Study Now, Pay Later

Yale undergraduates need $4,400 to pay for tuition, room and board--$500 more than last year. That increase took effect before the Government's price freeze was imposed, and Phase II may allow another hike next year. The university has frozen scholarship funds on its own. Hence Yale has offered strapped students a complex new financing scheme: a chance to borrow $800 this year, and more later, by mortgaging their future incomes for decades.

Under the Eli version of Pay As You Earn (PAYE), students who say "charge it" will repay the debt at the rate of .4% of their adjusted gross income for each $1,000 borrowed. Thus an alumnus who had borrowed $4,000 and had an adjusted income of $10,000 would pay $160 that year. An unusual feature: each class's loans will be pooled, and payments will go on until the whole class has wiped out its collective debt, including interest. Yale estimates the payback period will average 26 years.

Having made the novel proposition last winter, Yale administrators waited somewhat nervously to see if enough students would sign up this fall to make the program practical. No need to worry. Close to one-third of the 1,294 freshmen bought the plan, as did 633 upperclassmen and 212 graduate students. Blacks were fully represented among the borrowers, though skeptics had warned that they would be too unsure of their earning capacity to take on long-term debts. Of Yale's women, 192 have joined, despite the "reverse dowry" that they will bring their husbands if they do not go to work. Future doctors and lawyers with potential high incomes have snapped up loans even faster than students in Yale's other graduate and professional schools.

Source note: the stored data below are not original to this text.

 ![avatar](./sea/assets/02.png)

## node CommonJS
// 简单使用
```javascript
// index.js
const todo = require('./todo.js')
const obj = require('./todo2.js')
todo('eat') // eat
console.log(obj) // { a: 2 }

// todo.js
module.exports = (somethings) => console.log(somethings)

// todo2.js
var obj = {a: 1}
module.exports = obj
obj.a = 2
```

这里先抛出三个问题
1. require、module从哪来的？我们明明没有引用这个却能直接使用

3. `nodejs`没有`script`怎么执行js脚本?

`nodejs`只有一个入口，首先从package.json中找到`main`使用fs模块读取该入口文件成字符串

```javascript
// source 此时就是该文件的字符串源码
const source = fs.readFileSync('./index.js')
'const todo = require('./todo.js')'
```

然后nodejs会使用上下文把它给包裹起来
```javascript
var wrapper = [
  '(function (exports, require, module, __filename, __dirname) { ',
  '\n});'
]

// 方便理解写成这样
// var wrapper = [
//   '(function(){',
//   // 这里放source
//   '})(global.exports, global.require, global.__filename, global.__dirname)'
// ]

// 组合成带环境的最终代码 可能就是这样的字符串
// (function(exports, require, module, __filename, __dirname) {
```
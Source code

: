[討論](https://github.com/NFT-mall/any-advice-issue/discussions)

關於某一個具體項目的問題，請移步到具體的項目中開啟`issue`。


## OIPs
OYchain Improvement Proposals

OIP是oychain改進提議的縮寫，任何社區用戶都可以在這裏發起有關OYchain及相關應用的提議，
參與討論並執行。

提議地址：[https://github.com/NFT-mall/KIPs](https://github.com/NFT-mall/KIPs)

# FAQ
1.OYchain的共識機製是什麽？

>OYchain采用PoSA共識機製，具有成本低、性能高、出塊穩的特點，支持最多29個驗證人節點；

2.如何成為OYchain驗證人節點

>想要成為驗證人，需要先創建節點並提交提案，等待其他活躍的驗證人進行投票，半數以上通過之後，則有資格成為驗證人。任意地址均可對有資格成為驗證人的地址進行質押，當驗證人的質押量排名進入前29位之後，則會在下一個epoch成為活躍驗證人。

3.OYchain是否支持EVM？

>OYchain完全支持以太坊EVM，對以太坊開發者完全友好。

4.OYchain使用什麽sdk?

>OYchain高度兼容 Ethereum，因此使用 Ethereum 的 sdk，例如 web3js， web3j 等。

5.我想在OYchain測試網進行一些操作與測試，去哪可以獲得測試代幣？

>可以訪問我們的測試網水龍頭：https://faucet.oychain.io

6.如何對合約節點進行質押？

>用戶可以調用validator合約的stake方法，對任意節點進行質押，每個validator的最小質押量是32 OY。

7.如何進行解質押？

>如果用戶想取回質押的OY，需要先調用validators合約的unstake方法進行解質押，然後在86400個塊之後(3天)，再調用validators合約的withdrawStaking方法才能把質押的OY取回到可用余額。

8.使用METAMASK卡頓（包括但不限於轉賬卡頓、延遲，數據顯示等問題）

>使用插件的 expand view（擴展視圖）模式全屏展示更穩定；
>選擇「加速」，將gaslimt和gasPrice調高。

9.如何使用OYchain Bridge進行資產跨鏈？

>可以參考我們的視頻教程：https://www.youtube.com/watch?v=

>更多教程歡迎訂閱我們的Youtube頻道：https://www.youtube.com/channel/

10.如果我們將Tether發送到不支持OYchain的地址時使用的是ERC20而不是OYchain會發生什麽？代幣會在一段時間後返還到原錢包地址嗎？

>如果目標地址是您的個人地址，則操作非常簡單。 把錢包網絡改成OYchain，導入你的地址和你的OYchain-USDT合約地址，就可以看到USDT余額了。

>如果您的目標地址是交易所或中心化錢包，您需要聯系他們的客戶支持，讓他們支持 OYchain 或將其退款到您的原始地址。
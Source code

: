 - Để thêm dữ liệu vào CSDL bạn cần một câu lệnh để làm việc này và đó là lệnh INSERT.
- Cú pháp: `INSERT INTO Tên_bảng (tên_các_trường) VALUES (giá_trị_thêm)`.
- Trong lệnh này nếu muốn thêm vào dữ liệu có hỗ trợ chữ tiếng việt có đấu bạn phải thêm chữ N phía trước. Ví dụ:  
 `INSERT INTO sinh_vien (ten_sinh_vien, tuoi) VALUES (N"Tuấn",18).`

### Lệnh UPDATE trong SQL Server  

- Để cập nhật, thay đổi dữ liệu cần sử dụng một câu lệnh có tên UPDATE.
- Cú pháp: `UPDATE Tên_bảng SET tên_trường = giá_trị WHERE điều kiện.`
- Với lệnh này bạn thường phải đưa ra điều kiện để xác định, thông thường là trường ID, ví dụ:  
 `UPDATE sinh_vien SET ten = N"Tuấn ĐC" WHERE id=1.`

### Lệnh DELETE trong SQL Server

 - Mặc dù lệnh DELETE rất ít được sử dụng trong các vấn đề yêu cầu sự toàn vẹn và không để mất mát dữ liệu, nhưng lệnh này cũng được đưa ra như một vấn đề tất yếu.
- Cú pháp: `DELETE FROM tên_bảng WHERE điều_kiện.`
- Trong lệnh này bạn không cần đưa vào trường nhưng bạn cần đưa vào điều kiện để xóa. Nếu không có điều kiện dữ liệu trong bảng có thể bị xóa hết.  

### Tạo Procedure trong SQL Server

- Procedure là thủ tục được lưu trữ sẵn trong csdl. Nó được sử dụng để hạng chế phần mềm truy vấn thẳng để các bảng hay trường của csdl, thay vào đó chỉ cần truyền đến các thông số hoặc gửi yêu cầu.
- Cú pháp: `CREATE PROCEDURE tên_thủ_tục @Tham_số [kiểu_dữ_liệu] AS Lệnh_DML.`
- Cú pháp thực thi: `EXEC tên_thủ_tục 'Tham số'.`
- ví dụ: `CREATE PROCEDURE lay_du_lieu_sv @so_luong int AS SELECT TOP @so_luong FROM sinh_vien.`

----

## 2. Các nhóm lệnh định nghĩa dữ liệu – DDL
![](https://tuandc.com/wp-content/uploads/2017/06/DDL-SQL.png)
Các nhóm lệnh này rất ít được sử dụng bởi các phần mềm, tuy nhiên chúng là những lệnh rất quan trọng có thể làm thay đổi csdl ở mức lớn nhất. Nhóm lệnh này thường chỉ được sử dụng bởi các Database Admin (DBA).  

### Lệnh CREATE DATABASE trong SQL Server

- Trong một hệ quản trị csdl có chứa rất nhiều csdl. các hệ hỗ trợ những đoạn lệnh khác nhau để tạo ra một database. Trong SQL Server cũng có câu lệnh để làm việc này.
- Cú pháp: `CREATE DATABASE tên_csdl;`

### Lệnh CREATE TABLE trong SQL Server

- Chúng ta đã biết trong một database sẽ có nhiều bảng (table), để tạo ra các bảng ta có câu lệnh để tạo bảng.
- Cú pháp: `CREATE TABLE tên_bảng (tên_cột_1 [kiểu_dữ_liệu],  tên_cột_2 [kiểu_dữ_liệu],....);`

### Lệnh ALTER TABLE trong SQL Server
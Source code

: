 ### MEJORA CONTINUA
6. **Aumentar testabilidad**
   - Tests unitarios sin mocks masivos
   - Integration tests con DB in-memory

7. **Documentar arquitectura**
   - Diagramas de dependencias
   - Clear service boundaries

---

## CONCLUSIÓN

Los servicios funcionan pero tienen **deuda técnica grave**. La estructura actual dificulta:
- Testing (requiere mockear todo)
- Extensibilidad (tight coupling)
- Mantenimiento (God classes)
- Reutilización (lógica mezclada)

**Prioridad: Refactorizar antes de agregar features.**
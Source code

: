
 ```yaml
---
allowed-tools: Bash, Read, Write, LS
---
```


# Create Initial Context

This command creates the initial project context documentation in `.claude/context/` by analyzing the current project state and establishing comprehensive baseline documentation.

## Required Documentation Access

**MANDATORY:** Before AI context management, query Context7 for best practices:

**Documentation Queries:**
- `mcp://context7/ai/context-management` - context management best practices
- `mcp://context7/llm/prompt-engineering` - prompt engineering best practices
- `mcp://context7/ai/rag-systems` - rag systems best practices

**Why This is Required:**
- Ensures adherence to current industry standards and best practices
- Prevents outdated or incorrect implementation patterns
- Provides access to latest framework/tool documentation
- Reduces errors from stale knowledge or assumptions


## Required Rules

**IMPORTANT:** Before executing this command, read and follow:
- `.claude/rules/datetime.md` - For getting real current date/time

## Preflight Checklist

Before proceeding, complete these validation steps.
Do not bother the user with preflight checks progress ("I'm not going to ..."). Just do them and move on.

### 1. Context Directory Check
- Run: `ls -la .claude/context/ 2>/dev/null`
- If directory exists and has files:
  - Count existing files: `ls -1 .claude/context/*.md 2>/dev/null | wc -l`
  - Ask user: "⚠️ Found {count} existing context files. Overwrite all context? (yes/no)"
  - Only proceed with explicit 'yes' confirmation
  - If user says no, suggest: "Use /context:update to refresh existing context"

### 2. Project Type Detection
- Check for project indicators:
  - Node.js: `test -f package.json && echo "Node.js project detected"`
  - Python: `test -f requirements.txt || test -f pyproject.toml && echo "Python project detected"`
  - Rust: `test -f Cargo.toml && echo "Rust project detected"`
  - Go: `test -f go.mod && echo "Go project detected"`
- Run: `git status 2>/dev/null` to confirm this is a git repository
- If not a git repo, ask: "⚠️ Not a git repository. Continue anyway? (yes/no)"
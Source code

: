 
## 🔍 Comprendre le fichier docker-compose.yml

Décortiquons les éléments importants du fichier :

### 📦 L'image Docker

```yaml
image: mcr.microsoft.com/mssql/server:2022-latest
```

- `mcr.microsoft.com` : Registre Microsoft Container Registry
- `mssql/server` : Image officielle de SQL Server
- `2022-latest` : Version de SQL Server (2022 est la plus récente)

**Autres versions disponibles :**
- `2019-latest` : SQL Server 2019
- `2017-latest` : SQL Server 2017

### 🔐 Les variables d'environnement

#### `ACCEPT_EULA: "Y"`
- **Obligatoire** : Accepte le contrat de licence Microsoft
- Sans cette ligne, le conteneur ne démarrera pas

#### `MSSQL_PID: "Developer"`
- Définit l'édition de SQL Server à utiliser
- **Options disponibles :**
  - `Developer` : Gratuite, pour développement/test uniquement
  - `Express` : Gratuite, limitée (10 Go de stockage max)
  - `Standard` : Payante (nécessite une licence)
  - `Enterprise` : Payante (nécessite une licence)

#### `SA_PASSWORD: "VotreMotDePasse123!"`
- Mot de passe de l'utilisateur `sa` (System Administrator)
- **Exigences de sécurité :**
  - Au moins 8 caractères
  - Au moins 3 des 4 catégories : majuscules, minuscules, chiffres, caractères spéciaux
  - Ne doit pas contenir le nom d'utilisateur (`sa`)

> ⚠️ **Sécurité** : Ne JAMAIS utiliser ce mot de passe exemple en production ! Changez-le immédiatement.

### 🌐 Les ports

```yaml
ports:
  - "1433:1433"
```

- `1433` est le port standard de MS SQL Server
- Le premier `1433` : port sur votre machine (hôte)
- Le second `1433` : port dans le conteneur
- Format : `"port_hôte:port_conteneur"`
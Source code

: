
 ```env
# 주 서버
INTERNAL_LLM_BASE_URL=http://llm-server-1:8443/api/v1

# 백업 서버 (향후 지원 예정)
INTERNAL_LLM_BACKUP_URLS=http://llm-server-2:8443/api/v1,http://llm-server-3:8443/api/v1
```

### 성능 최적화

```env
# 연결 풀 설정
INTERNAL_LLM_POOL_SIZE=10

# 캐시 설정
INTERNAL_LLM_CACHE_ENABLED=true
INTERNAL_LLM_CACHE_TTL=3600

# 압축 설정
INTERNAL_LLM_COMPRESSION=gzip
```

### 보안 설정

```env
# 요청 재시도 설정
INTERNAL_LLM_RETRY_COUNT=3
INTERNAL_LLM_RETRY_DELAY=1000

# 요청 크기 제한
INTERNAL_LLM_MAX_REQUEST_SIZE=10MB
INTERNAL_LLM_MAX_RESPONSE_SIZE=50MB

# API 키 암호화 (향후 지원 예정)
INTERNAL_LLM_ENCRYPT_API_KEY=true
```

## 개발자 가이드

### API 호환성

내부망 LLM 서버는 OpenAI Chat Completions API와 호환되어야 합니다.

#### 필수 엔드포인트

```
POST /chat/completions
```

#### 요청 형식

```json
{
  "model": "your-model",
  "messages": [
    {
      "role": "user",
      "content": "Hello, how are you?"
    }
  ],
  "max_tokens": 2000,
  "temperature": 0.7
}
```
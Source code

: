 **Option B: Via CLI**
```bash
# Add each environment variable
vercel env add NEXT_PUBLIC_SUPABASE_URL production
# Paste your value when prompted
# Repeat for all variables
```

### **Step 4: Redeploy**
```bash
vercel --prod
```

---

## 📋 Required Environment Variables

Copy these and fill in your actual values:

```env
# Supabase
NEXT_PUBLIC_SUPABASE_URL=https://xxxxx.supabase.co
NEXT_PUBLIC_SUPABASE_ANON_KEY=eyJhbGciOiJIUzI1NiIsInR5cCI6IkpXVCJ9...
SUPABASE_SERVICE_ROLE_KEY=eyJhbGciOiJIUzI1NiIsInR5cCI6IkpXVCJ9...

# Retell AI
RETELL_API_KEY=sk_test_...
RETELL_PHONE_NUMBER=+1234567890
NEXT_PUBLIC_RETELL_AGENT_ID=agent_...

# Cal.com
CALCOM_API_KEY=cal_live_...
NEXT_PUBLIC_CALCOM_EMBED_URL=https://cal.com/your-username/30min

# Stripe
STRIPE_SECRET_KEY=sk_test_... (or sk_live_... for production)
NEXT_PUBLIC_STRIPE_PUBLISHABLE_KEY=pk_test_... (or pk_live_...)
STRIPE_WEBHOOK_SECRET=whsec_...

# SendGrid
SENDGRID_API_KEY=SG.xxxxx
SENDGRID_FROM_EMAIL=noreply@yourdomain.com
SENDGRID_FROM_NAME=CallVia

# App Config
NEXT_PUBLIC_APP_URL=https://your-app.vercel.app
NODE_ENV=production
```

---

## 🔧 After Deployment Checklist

A rising number of conventional student loans are being defaulted, Yale officials say, because the usual five-to ten-year repayment schedule takes too large a bite from the borrower's income when his earning power is lowest. Because PAYE is geared to long-term income, the plan should keep a number of students out of legal trouble. So far 122 colleges have requested details on how the Yale approach is proceeding. Ohio Governor John Gilligan has proposed that students at the state's public colleges repay the state for their education in similar fashion.